→ **What you are asked to do**: Reading down the listing below, count the lines where the word "further" shows up, then give only that count.

→ **Recorded information**:

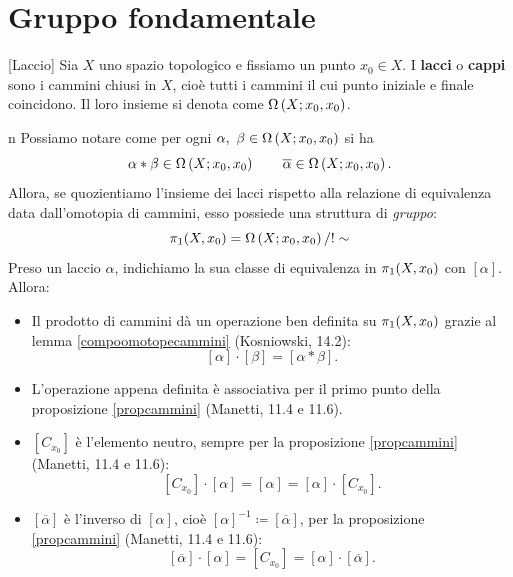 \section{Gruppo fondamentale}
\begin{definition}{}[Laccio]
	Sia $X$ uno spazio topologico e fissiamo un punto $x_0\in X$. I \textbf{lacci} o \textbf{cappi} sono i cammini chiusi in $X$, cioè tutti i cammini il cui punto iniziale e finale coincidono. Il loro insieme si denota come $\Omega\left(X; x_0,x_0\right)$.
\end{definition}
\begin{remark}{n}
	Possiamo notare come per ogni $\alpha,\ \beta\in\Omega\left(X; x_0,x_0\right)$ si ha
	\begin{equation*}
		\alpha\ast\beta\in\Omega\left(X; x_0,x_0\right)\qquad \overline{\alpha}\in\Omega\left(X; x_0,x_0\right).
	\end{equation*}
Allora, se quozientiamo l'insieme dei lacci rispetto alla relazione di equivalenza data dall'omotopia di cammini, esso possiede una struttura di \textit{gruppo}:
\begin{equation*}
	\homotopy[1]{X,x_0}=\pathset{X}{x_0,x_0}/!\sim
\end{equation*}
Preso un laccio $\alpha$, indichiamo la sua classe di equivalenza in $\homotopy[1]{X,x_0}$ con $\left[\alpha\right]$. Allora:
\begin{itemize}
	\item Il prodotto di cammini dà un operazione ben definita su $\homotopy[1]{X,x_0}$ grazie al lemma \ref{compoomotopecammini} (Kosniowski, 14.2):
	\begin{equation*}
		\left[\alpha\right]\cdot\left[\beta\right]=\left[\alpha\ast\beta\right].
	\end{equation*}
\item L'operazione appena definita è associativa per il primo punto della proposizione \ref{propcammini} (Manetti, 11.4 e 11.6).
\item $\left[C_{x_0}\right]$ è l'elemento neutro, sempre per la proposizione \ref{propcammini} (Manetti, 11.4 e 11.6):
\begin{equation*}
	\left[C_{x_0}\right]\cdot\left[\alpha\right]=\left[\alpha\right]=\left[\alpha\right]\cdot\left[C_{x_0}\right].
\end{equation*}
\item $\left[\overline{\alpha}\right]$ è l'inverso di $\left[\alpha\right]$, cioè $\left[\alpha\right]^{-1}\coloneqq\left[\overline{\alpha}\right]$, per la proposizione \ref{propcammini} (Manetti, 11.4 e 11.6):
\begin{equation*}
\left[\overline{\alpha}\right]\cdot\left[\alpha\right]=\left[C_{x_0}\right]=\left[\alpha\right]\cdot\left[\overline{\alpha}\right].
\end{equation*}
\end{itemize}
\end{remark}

...

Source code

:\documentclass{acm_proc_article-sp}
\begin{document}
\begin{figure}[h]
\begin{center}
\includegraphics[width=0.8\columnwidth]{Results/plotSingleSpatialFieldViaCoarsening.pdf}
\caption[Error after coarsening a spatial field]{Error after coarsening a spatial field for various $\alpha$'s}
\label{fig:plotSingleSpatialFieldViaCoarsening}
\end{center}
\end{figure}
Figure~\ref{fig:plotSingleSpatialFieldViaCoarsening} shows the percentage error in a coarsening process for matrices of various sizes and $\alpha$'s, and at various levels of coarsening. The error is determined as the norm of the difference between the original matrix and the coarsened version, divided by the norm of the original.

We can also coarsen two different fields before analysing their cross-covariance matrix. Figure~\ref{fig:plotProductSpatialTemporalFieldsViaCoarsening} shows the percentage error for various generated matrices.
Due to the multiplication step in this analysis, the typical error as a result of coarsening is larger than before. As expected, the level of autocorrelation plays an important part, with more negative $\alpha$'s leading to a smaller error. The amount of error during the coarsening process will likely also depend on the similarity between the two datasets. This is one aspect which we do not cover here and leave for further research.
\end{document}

--

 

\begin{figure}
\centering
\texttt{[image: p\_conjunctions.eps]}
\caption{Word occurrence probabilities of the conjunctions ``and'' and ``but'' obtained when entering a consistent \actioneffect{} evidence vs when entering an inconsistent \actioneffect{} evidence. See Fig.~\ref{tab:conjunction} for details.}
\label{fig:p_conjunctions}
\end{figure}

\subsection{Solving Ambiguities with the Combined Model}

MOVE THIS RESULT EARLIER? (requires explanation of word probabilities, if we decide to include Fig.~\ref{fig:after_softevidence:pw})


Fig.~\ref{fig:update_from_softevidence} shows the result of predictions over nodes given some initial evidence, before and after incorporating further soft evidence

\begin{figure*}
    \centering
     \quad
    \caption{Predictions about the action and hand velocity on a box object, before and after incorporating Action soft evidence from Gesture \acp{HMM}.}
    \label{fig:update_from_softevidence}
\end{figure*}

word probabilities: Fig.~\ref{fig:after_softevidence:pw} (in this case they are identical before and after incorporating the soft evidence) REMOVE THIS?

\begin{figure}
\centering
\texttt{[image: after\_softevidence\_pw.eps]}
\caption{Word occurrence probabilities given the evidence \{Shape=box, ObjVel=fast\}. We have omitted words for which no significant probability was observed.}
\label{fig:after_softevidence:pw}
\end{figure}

→ **Written response**: 2